These are just neat charts to look at. For instance. in the run-up to the Heisman trophy, Deshaun Watson (not Derrick Henry was the one blowing up Twitter chat. Is this a function of Watson being so much more overwhelming nationally or was it a matter of trying to prevent inevitability?
Who knows.
Interestingly, despite some ebbs and flows, Dabo Swinney's name has inundated the Twitters about as much as Nick Saban.
On Facebook, the a similar trend holds -- with each fanbase engaged in articles or mentions about as much as the other fans.
One more contrast: How engaged are readers in the subject matter? Alabama clearly leads in number of eyeballs per article and sheer number of comments the stories generate. But if you look at the average (beside comments,) what Clemson fans are reading the articles are remaining highly engaged.

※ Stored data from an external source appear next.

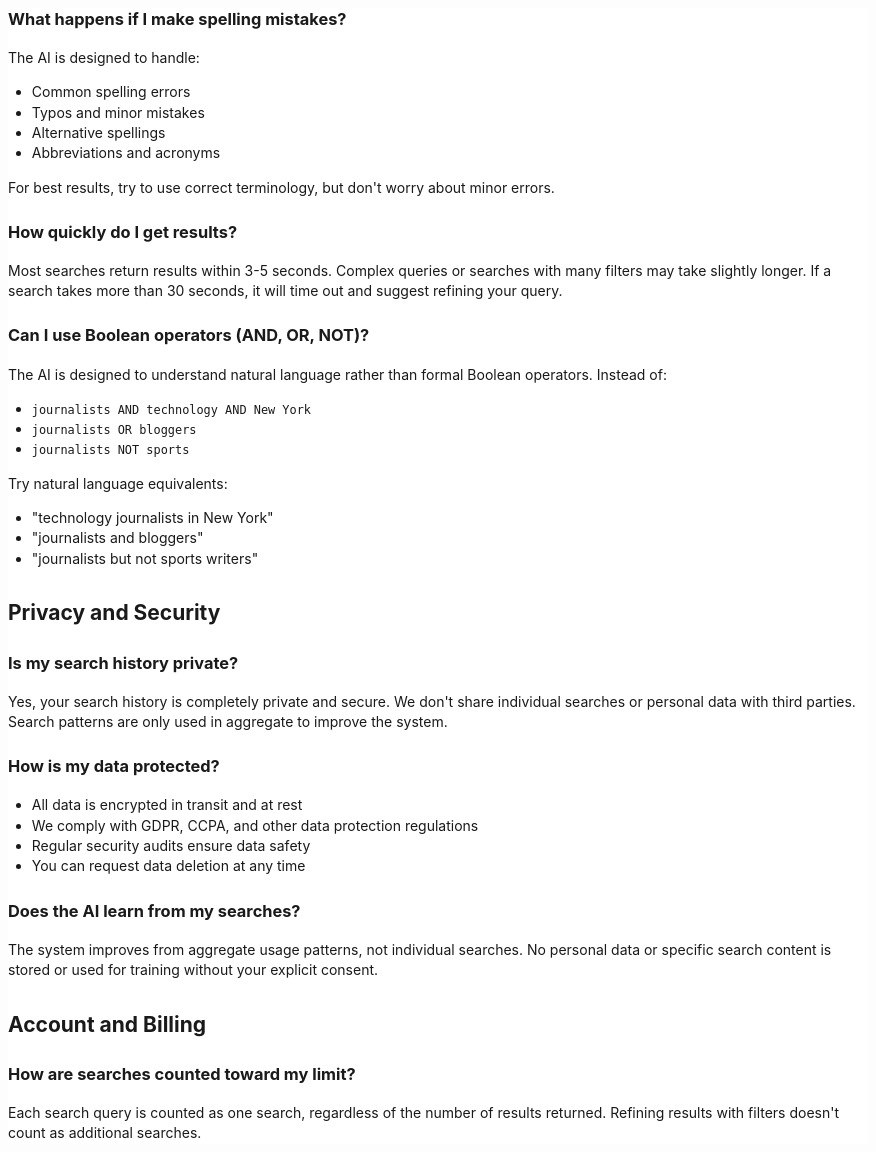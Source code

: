 ### What happens if I make spelling mistakes?

The AI is designed to handle:
- Common spelling errors
- Typos and minor mistakes
- Alternative spellings
- Abbreviations and acronyms

For best results, try to use correct terminology, but don't worry about minor errors.

### How quickly do I get results?

Most searches return results within 3-5 seconds. Complex queries or searches with many filters may take slightly longer. If a search takes more than 30 seconds, it will time out and suggest refining your query.

### Can I use Boolean operators (AND, OR, NOT)?

The AI is designed to understand natural language rather than formal Boolean operators. Instead of:
- `journalists AND technology AND New York`
- `journalists OR bloggers`
- `journalists NOT sports`

Try natural language equivalents:
- "technology journalists in New York"
- "journalists and bloggers"
- "journalists but not sports writers"

## Privacy and Security

### Is my search history private?

Yes, your search history is completely private and secure. We don't share individual searches or personal data with third parties. Search patterns are only used in aggregate to improve the system.

### How is my data protected?

- All data is encrypted in transit and at rest
- We comply with GDPR, CCPA, and other data protection regulations
- Regular security audits ensure data safety
- You can request data deletion at any time

### Does the AI learn from my searches?

The system improves from aggregate usage patterns, not individual searches. No personal data or specific search content is stored or used for training without your explicit consent.

## Account and Billing

### How are searches counted toward my limit?

Each search query is counted as one search, regardless of the number of results returned. Refining results with filters doesn't count as additional searches.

Posts AVG Clicks AVG Reach conversion_rate AVG Comments
BAMA 201.00 2,278.22 82,199.08 53.74 42.52
CLEMSON 62.00 1,183.24 54,621.98 57.34 18.48
Does any of this mean anything? Likely not. But, there is some empirical validation here to the notion that the best way to get clicks is to mention Alabama or be facing the Tide; moreover, the trend continues to the narrative -- that is, those clicks drive the conversation.
All data here is courtesy of an advanced social metric and quantitative analysis firm, SocialFlow. I appreciate Mark White cobbling these data together for us, and hopefully y'all found it a little interesting, at least.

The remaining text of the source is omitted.